DRUMMOND DE ANDRADE Y
EL CARNAVAL BRASILEÑO
Carlos Drummond de Andrade nació en
Itabira dentro del Estado de Minas de Gerais en 1902. Su carrera profesional
incluye la enseñanza y el periodismo. Su primer libro, Alguna poesía, fue publicado en 1930. Fundó y dirigió A Revista en Minas de Gerais y colaboró
con publicaciones modernistas como Terra
Roxa e Outras terras y laRevista de
Antropofagia. En 1934 se trasladó a Río de Janeiro donde ocupó el cargo de
jefe de gabinete del ministro de
Educación y Salud Pública.
Debido a las pocas traducciones existentes
y la escasa difusión de la enseñanza del portugués, la poesía drummondiana no
ha tenido la difusión que merece en nuestro país y en Latinoamérica. Los
traductores han realizado un esfuerzo notable por hacer conocer a este escritor
brasileño. Quienes se han encontrado con esta tarea manifiestan una admiración
por la obra y por las decisiones poéticas y políticas del autor vinculadas a la
construcción de una poesía cuyo material se acerca al lenguaje coloquial, y sus
temas están relacionados a la vida cotidiana del hombre brasileño dentro de un
proceso de valorización de la cultura popular desde principios de siglo XX.
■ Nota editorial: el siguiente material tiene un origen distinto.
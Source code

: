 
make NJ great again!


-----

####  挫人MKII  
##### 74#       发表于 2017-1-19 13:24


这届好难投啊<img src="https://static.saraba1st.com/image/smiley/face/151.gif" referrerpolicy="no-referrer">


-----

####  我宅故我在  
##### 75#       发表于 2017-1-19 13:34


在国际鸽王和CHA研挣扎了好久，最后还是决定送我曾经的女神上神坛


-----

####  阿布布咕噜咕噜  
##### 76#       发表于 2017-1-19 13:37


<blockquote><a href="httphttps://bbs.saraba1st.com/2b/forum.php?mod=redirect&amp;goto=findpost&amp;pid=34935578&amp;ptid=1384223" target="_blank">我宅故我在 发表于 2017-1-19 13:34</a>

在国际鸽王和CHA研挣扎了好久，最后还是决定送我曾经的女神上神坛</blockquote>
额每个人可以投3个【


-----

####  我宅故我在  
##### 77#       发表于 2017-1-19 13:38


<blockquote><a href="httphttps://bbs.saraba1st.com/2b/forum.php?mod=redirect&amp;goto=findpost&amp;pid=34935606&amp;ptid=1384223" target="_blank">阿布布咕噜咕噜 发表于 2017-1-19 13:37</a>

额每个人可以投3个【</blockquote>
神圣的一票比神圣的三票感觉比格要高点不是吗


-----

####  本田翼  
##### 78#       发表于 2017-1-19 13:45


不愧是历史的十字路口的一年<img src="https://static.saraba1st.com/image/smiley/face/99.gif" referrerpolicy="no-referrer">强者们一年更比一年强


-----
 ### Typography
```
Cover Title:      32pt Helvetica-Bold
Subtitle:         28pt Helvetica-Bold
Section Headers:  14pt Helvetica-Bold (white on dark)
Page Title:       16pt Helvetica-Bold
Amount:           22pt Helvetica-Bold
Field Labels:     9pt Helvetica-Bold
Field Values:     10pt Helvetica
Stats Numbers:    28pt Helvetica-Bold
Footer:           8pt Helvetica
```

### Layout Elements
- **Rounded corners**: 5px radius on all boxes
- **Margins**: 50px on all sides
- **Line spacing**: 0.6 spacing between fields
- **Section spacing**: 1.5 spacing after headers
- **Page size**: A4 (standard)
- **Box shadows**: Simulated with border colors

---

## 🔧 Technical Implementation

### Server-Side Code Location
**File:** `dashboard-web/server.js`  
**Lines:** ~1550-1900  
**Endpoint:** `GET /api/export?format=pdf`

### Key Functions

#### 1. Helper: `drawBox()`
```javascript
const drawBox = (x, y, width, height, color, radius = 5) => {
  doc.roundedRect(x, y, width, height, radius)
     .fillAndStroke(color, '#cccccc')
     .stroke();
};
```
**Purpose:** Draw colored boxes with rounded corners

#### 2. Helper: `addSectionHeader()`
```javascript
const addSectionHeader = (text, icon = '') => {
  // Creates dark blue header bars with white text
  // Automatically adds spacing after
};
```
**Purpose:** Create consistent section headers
Drummon de Andrade escribió numerosos
libros de poesía, ensayo y prosa, su obra abarca más 60 años de trabajo con la
literatura. En 1987 es homenajeado con el samba enredo “El reino de las
palabras” de la escuela de samba Estación
Primera de Mangueira, que salió campeona en el carnaval de ese año. Meses
más tarde, fallece Drummond dejando varias obras inéditas.
La construcción del carnaval
en “Poesía errante”
de Drummond de Andrade
Nunca fuimos
catequizados. Lo que hicimos fue un Carnaval. El indio vestido de senador del
Imperio. Fingiéndose Pitt. O figurando en las óperas de Alencarlleno de buenos
sentimientos portugueses.
Oswald de Andrade, Manifiesto
Antropófago.
La obra poética de Carlos Drummond de
Andrade representa una de las
concreciones más importantes del modernismo en Brasil, vanguardia que
tuvo su origen en la Semana de Arte
Moderna en São Paulo y que proyectó una nueva forma de hacer poesía
desvinculándose de la estética simbolista que dominaba el ambiente
cultural. El modernismo recupera el
carnaval de Río de Janeiro por ser uno de los ejes definitorios de su cultura.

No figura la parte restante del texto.